Hemelt: Long rides always end well with daughter
Published 12:02 am Saturday, July 11, 2015
The routine is very simple, but that doesn’t stop it from being awesome each and every time.
When pulling up to my house after work each evening, I take my time backing in the driveway. My eyes stay peeled, checking the front door and the backyard.
The radio is usually turned up pretty loud so my wife and two children can hear me in the driveway.
That’s when the fun starts.
When my daughter — 5-year-old Mallory — hears me coming, she comes running.
We then operate in tandem.

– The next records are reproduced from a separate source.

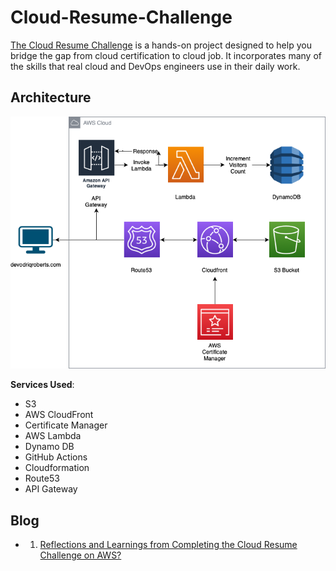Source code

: # Cloud-Resume-Challenge

[The Cloud Resume Challenge](https://cloudresumechallenge.dev/) is a hands-on project designed to help you bridge the gap from cloud certification to cloud job. It incorporates many of the skills that real cloud and DevOps engineers use in their daily work.

## Architecture

![Architecture Diagram](/img/AWS-Architecture-Cloud-resume-challenge.png)

**Services Used**:

- S3
- AWS CloudFront
- Certificate Manager
- AWS Lambda
- Dynamo DB
- GitHub Actions
- Cloudformation
- Route53
- API Gateway

## Blog

- 1. [Reflections and Learnings from Completing the Cloud Resume Challenge on AWS?](https://droberts.hashnode.dev/reflections-cloud-resume-challenge-on-aws)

I stop the truck, and she comes around the front passenger door, which is unlocked.
She hops in the front seat, while I move my empty lunch container and computer bag (yes, I have a nerded-out, Indiana Jones-style computer satchel) to the back seat.
Mallory then sits back in the front passenger seat, rolls the window all the way down and smiles like she is enjoying the greatest possible drive imaginable.
It takes about 15 seconds for me to finish backing my truck up the driveway into its parking spot.
For obvious reasons, that 15-second roll is my favorite part of the daily commute.
Mallory, who is all of 38-inches tall and 36 pounds, seems to be light years away from officially leaving her car seat, which is fastened to the backseat of whatever car she is traveling in. Therefore, she treats the opportunity to ride in the front seat likes it’s a special treat.
The look on her face is pure joy, and the feeling it gives me each time is something only a parent could understand.
There is nothing even remotely cool enough about me to make riding next to me in reverse for 15 seconds noteworthy, but Mallory still loves it anyway.
The cool thing about our little routine is how randomly it all began.
She happened to be playing in the front yard one day when I got home, flashed me the biggest smile and ran to get in the truck with me. Ever since then, if she notices I’m pulling up, then she knows she is getting in the truck with me.
The sap I am, I’ve begun to turn the music up louder and pull in slower each day, hoping Mallory will catch wind of my arrival and come running.
That was the case Monday when I drove home. Fresh off a fairly challenging day, I was so looking forward to the last 15 seconds of my trek home.
I had worked a little later at the office that day, and I was sure Mallory’s sweet face would brighten up my grumpy mood.
Well, I turned up the music and pulled in slow Monday, but there was no Mallory.
Maybe, just maybe, I had built these little encounters up too much in my head, valuing them a lot more than my daughter.
As I walked in the house, my wife greeted me with a needed dose of reality.
“She waited outside for 30 minutes,” she said.
“What do you mean?” I asked.
“It got too hot for her to stay out there any longer,” my wife informed me.
Yes, I made the mistake of not calling home and letting the people who care about me know that I was running late.
In doing so, my daughter waited in the summer’s afternoon heat for a 15-second ride that was too late in coming. It taught me an important lesson.
When someone is expecting to catch an important ride, call when you know you’re going to be late.
I won’t be making that mistake again. Not when I have the coolest commute conclusion waiting for me each day.